The Fuerabamba members were evicted but the Huancuire community remained in place – and the two groups have formed an alliance to bargain with the government and the mine.
Las Bamas acknowledges that 20% of its obligations under the resettlement agreement are outstanding, including the purchase of new lands for the community.
While Fuerabamba’s leaders had initially called just for Las Bambas just to fulfill its commitments, tensions have flared since the failed eviction.
“We’re going to keep fighting until Las Bambas shuts down and gets out of here for good,” Edison Vargas, the president of the Fuerabamba community, told Reuters. “It’s war.”
The protest is the most severe crisis Las Bambas has faced since opening in 2016, calling into question the future of one of the largest investments ever made in Peru, the world’s No. 2 copper producer, industry experts say.
The mine, which still has over a decade of planned production remaining, has faced road blockades in recent years by communities further away that have hit its production. But the invasion marks a major escalation as well as the potential unraveling of Peru’s most expensive community resettlement scheme, amid a resurgence in South America of protests against mining projects.
Some 1,600 members of the Fuerabamba community were relocated by Las Bambas in 2014 to a purpose-built village with tidy rows of three-floor homes near the mine. The community approved the move, which came with $300 million in cash payouts, according to the company.
A Reuters reporter who visited Las Bambas in late April saw community members, including women and children, rebuilding adobe houses there and grazing cattle against the mine’s open pit backdrop.
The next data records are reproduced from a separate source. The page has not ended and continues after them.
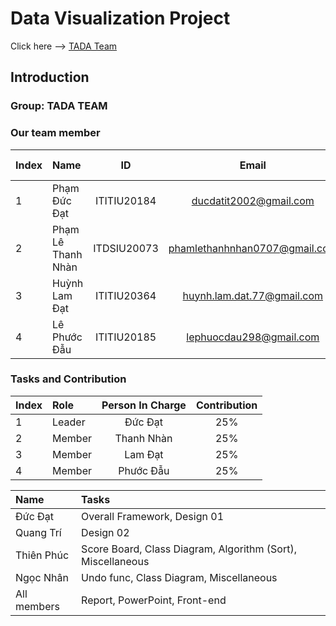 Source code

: 
# Data Visualization Project 
Click here --> <a href="https://tadateam-data-visualization-project.surge.sh/" target="_blank">TADA Team</a>

## Introduction <a name="introduction"></a>
### Group: TADA TEAM
### Our team member
| Index | Name                   |     ID      |              Email               | Github account             |
|:------|:-----------------------|:-----------:|:--------------------------------:|:---------------------------|
| 1     | Phạm Đức Đạt | ITITIU20184 | ducdatit2002@gmail.com | ducdatit2002 |
| 2     | Phạm Lê Thanh Nhàn| ITDSIU20073 | phamlethanhnhan0707@gmail.com | iGhost22 |
| 3     | Huỳnh Lam Đạt| ITITIU20364 | huynh.lam.dat.77@gmail.com |   pltnhan |
| 4     | Lê Phước Đẫu| ITITIU20185 | lephuocdau298@gmail.com | LucasLe298 |           

### Tasks and Contribution 
| Index | Role                                                         | Person In Charge | Contribution |
|:------|:-------------------------------------------------------------|:--------------:|:------------:|
| 1     | Leader     |   Đức Đạt   |          25%      |
| 2     | Member      |   Thanh Nhàn   |          25%      |
| 3     | Member  |  Lam Đạt     |      25%          |
| 4     | Member |     Phước Đẫu     |          25%      |  


| Name | Tasks |
|:------|:-------------------------------------------------------------|
| Đức Đạt     | Overall Framework, Design 01   |   
| Quang Trí     | Design 02     |    
| Thiên Phúc     | Score Board, Class Diagram, Algorithm (Sort), Miscellaneous  |     
| Ngọc Nhân     | Undo func, Class Diagram, Miscellaneous |      
| All members    | Report, PowerPoint, Front-end |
Residents of Fuerabamba and Huancuire said they would not abandon demands for the return of what they called their ancestral lands.
They face long odds, according to former government officials and advisors. Both communities received substantial payments from Las Bambas in exchange for the land they now want back.
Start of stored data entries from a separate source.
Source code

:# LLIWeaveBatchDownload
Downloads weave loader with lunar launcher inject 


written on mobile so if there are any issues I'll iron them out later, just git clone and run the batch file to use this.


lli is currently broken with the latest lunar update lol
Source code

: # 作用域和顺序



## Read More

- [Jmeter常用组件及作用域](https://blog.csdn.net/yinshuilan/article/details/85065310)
Executives at Las Bambas – which is 62.5%-owned by MMG, the Melbourne-based unit of state-owned China Minmetals Corp – say the protests are illegal and have called on authorities to enforce the rule of law. The company declined requests for comment for this story.
On Tuesday, as the stoppage entered a third week, Peru’s government failed to broker a deal in talks at Las Bambas with the communities, as the two sides traded accusations of violence.
Edgardo Orderique, chief executive for operations at Las Bambas, said Fuerabamba and Huancuire members had destroyed tens of millions of dollars of equipment and injured 27 security personnel during the clashes late last month. Vargas said a Fuerabamba member had lost an eye in the violence.
The protest underscores the depth of the challenge facing Las Bambas as it proceeds with plans to increase annual copper output from 300,000 to 400,000 tonnes amid a spike in global copper prices.
“This protest is the most serious that Las Bambas has faced since it began operating in Peru,” said Ivan Merino, a former mining minister under Peru’s embattled President Pedro Castillo, whose government has been torn between its pledge to uphold the rights of rural communities – the bedrock of its support – and the need to revive the economy.
“The State does not have the control to resolve the conflict,” said Merino.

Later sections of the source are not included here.